バングラデシュで大きな政変が起こった。2009年以来15年(第一次政権からあわせると通算では20年以上)にわたって首相として高い経済成長を主導したシェイク・ハシナ氏が、騒乱の中で辞任して、インドに亡命した。

首相を辞任し国外に脱出したシェイク・ハシナ氏NHKより

バングラデシュ陸軍のワケル・ウズ・ザマン参謀総長が、国民に対するテレビ演説を行い、暫定政府の設立を発表した。モハンマド・シャハブッディン大統領と協議した上で、与党と野党の双方を含めた暫定政府が、総選挙までの期間を管理することになる見込みだという。

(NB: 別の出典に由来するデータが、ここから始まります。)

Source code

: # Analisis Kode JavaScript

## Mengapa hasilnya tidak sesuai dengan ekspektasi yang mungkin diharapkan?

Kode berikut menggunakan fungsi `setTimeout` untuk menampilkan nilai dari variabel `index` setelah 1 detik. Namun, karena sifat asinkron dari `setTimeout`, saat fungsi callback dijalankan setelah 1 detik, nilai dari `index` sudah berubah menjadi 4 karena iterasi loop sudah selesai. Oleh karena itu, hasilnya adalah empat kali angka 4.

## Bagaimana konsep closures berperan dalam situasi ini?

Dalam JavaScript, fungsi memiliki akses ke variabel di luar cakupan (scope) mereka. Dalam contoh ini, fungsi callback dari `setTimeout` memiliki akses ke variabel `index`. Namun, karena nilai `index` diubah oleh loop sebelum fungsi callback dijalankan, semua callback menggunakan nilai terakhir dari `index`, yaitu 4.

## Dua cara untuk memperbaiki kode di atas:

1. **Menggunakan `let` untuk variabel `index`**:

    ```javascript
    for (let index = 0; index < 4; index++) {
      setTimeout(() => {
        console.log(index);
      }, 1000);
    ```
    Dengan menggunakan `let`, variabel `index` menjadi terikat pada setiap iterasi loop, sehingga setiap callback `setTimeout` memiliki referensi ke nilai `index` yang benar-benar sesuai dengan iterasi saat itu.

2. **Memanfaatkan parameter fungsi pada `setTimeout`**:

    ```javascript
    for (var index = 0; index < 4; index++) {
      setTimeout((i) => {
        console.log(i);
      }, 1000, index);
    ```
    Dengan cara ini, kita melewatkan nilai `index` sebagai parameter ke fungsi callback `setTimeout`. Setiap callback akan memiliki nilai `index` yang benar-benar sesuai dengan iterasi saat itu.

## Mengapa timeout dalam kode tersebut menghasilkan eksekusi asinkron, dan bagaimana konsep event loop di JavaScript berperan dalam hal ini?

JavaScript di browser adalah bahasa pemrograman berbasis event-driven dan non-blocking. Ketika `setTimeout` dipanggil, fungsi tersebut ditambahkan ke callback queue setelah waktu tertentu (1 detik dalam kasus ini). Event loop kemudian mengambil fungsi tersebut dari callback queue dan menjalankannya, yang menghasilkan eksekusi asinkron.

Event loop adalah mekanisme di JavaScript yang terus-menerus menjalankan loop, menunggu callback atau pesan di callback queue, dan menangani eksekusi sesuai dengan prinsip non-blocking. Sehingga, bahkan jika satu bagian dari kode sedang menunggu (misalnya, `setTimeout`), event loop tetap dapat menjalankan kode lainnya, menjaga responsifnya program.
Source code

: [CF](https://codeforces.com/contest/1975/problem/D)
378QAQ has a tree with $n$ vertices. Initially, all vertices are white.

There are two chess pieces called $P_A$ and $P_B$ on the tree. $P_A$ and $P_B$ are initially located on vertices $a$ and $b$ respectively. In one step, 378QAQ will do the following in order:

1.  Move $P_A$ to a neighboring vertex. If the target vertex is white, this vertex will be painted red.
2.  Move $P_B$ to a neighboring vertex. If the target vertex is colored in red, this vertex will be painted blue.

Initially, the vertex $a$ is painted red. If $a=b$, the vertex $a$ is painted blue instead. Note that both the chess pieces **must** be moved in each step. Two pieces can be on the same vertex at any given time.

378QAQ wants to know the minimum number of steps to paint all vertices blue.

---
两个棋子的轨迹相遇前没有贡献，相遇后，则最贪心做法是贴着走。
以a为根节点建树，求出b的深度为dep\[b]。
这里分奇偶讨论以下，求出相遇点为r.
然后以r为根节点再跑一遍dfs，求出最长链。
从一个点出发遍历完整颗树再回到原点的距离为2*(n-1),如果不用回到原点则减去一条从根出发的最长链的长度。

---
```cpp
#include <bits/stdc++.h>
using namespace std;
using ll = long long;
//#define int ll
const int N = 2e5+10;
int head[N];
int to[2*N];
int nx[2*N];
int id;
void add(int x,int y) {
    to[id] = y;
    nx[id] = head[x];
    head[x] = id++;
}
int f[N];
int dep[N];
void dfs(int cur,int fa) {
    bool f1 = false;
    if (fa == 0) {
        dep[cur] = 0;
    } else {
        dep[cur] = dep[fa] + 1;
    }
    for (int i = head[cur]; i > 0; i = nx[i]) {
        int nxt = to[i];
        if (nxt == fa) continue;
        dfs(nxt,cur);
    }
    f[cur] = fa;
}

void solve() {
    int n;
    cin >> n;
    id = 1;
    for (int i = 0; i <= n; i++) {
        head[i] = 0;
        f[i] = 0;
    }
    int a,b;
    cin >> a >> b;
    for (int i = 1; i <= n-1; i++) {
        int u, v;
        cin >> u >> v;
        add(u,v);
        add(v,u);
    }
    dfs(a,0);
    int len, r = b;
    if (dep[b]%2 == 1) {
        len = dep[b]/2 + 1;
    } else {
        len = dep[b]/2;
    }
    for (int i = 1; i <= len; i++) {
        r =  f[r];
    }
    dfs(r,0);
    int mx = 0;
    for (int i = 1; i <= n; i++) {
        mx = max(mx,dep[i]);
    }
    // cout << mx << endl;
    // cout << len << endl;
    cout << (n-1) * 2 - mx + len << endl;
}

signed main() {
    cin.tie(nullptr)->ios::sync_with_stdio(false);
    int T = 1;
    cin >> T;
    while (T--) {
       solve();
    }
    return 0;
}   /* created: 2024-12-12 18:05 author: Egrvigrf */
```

バングラデシュでは7月に、公務員採用枠の廃止を要求した学生らが大規模な抗議活動を始め、それが広範な反政府運動に発展していた。その過程で、警察と反政府デモ参加者とが衝突し、双方で死者数が280人を超えたと報じられている。負傷者も多数だ。暴徒化した人々が、首相公邸にも押しかける中、ハシナ首相が退陣を決めた。

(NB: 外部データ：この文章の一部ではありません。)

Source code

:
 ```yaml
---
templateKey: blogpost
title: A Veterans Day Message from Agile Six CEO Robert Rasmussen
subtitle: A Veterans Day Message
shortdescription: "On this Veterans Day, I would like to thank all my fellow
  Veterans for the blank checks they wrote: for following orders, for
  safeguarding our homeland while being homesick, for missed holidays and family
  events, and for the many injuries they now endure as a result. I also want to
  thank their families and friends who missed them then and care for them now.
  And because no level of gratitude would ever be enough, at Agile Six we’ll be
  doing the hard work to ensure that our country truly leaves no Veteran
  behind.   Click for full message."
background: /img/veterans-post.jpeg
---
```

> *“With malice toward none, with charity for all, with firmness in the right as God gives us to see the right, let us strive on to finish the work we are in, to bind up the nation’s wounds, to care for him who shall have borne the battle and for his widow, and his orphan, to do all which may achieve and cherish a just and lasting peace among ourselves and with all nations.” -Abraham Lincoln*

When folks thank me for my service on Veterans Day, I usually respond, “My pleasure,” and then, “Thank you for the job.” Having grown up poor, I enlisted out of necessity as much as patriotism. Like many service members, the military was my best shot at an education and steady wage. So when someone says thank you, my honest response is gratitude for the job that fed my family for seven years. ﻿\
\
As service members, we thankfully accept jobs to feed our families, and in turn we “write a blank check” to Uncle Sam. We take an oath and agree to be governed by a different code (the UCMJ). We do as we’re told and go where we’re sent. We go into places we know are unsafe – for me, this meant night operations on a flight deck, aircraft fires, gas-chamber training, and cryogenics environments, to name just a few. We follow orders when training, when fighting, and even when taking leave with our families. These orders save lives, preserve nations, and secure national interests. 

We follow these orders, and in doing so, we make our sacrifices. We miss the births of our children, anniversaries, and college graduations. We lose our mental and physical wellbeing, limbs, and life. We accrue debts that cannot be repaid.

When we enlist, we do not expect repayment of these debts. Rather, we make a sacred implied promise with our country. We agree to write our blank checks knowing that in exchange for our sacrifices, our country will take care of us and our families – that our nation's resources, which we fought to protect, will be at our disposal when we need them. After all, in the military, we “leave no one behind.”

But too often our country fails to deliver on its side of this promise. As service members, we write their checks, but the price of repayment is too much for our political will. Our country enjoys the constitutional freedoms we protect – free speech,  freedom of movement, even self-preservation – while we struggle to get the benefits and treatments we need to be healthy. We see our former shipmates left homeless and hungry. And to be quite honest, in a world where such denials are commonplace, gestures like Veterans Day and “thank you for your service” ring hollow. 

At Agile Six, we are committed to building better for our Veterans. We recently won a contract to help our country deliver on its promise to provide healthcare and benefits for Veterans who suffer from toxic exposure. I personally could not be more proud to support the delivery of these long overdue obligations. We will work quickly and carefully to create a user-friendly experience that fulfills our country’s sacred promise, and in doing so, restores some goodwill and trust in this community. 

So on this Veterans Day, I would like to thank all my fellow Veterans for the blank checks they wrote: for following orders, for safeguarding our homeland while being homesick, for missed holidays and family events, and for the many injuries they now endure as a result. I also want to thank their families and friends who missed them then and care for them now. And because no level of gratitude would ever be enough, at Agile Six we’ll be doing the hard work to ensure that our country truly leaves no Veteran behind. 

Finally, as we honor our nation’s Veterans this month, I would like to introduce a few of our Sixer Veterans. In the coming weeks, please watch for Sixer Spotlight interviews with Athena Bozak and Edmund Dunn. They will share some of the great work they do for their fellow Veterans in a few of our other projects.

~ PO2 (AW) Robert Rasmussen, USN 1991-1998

日本では、どちらがより親中国か否か、といった見方で対立の構図を理解しようとする向きもあるようだが、バングラデシュにとって中国は無視できない隣国の超大国であるとはいえ、伝統的にはインドやパキスタンとの関係、そしてそこに深く関わる宗教問題が、より重要だ。

特に今回の政変の背景には与党アワミ連盟と、野党バングラデシュ民族主義党(BNP)の主要人物の間には、1971年の独立戦争以来の確執がある。まずは伝統的な確執の構図がどのように展開していくかを見極めたうえで、現代国際情勢との連動を分析していくべきだろう。

ハシナ氏は、「国父」とされるシェイク・ムジブル・ラフマン初代・第4代大統領・第2代首相の娘である。アワミ連盟は、ムジブル・ラフマン氏が設立した政党だ。

パキスタンからの分離独立戦争であった1971年バングラデシュ独立戦争は、パキスタン軍の凄惨な弾圧によって約300万人もの犠牲が出たとも言われる(ただし詳細はわかっておらず犠牲者数は確証されていない)巨大な戦争であったが、ムジブル・ラフマン氏は、この時の独立運動を指導したことによって「国父」とされる人物となった。バングラデシュ各地に銅像や肖像画、及び記念施設が存在する。